- Work item -
In the material below, the lines from the one containing "## micro:bit 專案說明" through the one containing "在使用超音波測距感應器之前，" are to be given again exactly, ends included, and no others.

- Material provided -

»»

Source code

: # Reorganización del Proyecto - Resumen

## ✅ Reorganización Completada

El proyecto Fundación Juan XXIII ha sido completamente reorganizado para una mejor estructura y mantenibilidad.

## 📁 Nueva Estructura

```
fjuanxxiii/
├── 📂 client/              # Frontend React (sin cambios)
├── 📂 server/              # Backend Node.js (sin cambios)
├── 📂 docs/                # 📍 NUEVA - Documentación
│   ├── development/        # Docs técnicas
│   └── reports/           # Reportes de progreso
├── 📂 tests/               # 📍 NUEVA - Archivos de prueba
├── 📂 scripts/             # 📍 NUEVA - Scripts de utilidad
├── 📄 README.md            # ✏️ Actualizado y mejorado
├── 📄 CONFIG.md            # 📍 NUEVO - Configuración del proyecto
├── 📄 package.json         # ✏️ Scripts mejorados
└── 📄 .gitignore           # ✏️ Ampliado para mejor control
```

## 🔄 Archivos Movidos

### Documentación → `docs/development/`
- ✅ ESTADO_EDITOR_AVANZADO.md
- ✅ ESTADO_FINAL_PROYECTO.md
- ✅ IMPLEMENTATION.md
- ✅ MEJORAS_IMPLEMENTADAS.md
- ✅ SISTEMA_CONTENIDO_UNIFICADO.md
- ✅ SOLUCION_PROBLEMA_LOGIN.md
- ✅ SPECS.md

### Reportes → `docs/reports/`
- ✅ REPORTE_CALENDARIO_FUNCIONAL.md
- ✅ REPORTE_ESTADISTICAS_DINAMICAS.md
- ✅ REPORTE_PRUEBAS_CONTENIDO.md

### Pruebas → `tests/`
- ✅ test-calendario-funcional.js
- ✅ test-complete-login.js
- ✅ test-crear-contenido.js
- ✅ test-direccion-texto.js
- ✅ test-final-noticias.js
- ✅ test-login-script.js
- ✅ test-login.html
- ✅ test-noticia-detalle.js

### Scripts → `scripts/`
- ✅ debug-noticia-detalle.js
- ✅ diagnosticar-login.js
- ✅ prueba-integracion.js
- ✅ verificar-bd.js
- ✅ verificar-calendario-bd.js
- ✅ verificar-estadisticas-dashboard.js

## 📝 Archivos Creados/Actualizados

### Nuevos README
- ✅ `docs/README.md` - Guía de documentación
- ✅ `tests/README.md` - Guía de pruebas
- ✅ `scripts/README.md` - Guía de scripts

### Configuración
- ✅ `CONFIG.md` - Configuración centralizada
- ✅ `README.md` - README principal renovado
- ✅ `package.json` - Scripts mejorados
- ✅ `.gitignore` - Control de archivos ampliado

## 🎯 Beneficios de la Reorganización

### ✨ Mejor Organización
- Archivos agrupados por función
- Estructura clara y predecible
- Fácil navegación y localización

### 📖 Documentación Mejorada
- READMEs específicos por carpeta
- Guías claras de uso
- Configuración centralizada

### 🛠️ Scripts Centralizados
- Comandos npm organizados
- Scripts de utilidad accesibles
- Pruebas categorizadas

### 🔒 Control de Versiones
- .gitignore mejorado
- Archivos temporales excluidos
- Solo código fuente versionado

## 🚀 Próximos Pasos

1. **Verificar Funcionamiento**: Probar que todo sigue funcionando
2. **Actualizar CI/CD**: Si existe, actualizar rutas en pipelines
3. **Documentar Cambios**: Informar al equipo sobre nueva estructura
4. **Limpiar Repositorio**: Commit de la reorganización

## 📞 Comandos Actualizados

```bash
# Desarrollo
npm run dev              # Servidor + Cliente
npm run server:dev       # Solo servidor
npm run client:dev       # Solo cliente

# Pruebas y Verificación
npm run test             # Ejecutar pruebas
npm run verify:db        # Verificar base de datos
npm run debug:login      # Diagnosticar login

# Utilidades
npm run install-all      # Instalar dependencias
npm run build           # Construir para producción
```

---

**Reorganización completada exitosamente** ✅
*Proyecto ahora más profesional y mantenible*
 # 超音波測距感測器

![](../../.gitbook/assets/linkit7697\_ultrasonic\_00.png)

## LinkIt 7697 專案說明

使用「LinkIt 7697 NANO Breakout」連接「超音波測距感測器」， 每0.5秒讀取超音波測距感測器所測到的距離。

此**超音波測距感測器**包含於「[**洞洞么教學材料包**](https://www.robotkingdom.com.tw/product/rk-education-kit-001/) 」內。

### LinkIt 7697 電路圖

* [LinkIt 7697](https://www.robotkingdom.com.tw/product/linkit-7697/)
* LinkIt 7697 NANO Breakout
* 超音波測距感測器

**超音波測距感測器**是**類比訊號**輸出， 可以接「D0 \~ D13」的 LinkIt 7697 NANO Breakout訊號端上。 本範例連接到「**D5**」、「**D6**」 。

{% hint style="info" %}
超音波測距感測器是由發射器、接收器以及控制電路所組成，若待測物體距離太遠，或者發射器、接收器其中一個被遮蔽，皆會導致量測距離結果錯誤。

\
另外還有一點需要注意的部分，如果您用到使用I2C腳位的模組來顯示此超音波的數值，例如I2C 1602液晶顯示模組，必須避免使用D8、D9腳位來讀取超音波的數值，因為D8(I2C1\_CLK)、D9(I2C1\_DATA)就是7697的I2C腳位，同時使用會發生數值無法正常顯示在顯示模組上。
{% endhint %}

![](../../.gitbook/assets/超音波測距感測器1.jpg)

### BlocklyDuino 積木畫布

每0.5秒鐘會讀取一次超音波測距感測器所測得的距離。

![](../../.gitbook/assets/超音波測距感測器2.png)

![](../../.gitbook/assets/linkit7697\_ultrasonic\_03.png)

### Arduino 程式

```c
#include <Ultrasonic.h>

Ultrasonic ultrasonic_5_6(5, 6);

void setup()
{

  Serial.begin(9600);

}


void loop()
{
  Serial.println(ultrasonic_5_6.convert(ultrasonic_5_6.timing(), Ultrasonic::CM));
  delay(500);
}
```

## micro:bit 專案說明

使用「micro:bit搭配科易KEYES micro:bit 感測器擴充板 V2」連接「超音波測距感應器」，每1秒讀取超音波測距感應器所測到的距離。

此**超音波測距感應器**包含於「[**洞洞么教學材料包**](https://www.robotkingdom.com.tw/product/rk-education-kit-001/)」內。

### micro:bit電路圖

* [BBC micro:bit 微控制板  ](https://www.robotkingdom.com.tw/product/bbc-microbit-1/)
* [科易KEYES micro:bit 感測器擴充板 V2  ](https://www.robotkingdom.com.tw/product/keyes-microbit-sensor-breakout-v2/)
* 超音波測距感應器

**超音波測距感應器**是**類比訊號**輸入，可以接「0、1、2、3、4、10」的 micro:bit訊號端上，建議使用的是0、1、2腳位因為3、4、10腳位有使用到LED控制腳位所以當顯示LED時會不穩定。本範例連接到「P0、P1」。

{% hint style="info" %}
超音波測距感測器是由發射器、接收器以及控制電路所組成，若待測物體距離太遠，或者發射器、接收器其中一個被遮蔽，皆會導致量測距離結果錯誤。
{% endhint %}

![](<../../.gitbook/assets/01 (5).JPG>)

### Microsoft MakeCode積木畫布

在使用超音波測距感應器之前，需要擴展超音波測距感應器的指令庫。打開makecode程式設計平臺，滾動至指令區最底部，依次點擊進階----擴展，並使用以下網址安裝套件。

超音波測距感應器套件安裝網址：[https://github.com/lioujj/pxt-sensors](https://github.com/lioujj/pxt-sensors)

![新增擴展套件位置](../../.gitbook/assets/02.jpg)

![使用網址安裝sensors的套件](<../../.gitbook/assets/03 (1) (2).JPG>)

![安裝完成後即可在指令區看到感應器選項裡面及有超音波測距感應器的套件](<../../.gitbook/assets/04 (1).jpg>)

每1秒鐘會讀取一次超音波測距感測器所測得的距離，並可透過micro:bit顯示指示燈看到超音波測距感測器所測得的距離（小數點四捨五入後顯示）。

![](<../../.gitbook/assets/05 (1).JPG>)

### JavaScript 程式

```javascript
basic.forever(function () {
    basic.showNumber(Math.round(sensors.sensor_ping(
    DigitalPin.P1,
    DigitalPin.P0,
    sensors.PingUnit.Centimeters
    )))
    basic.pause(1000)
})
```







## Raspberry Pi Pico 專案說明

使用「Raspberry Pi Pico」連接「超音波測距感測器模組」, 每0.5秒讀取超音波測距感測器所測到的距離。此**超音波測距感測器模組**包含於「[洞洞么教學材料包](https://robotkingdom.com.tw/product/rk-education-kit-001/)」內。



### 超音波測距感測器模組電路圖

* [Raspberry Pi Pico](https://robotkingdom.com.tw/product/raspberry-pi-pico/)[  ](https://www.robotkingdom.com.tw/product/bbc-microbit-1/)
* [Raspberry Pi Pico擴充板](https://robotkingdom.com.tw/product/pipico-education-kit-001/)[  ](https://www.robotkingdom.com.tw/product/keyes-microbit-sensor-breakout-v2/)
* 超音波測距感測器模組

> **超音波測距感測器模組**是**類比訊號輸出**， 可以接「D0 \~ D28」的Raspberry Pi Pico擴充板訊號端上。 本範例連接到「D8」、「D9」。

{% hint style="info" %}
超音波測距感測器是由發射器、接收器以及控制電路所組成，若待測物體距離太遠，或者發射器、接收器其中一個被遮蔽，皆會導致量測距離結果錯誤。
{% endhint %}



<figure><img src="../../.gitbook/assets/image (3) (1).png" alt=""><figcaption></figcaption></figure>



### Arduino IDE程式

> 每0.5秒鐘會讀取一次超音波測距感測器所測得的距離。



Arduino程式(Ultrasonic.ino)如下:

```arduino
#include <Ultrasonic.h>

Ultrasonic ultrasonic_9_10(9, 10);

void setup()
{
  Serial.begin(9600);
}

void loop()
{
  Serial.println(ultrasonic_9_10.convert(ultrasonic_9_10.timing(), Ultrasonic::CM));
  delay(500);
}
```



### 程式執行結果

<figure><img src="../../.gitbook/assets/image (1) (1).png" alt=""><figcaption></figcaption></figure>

««

- Response area -
## micro:bit 專案說明

使用「micro:bit搭配科易KEYES micro:bit 感測器擴充板 V2」連接「超音波測距感應器」，每1秒讀取超音波測距感應器所測到的距離。

此**超音波測距感應器**包含於「[**洞洞么教學材料包**](https://www.robotkingdom.com.tw/product/rk-education-kit-001/)」內。

### micro:bit電路圖

* [BBC micro:bit 微控制板  ](https://www.robotkingdom.com.tw/product/bbc-microbit-1/)
* [科易KEYES micro:bit 感測器擴充板 V2  ](https://www.robotkingdom.com.tw/product/keyes-microbit-sensor-breakout-v2/)
* 超音波測距感應器

**超音波測距感應器**是**類比訊號**輸入，可以接「0、1、2、3、4、10」的 micro:bit訊號端上，建議使用的是0、1、2腳位因為3、4、10腳位有使用到LED控制腳位所以當顯示LED時會不穩定。本範例連接到「P0、P1」。

{% hint style="info" %}
超音波測距感測器是由發射器、接收器以及控制電路所組成，若待測物體距離太遠，或者發射器、接收器其中一個被遮蔽，皆會導致量測距離結果錯誤。
{% endhint %}

![](<../../.gitbook/assets/01 (5).JPG>)

### Microsoft MakeCode積木畫布

在使用超音波測距感應器之前，需要擴展超音波測距感應器的指令庫。打開makecode程式設計平臺，滾動至指令區最底部，依次點擊進階----擴展，並使用以下網址安裝套件。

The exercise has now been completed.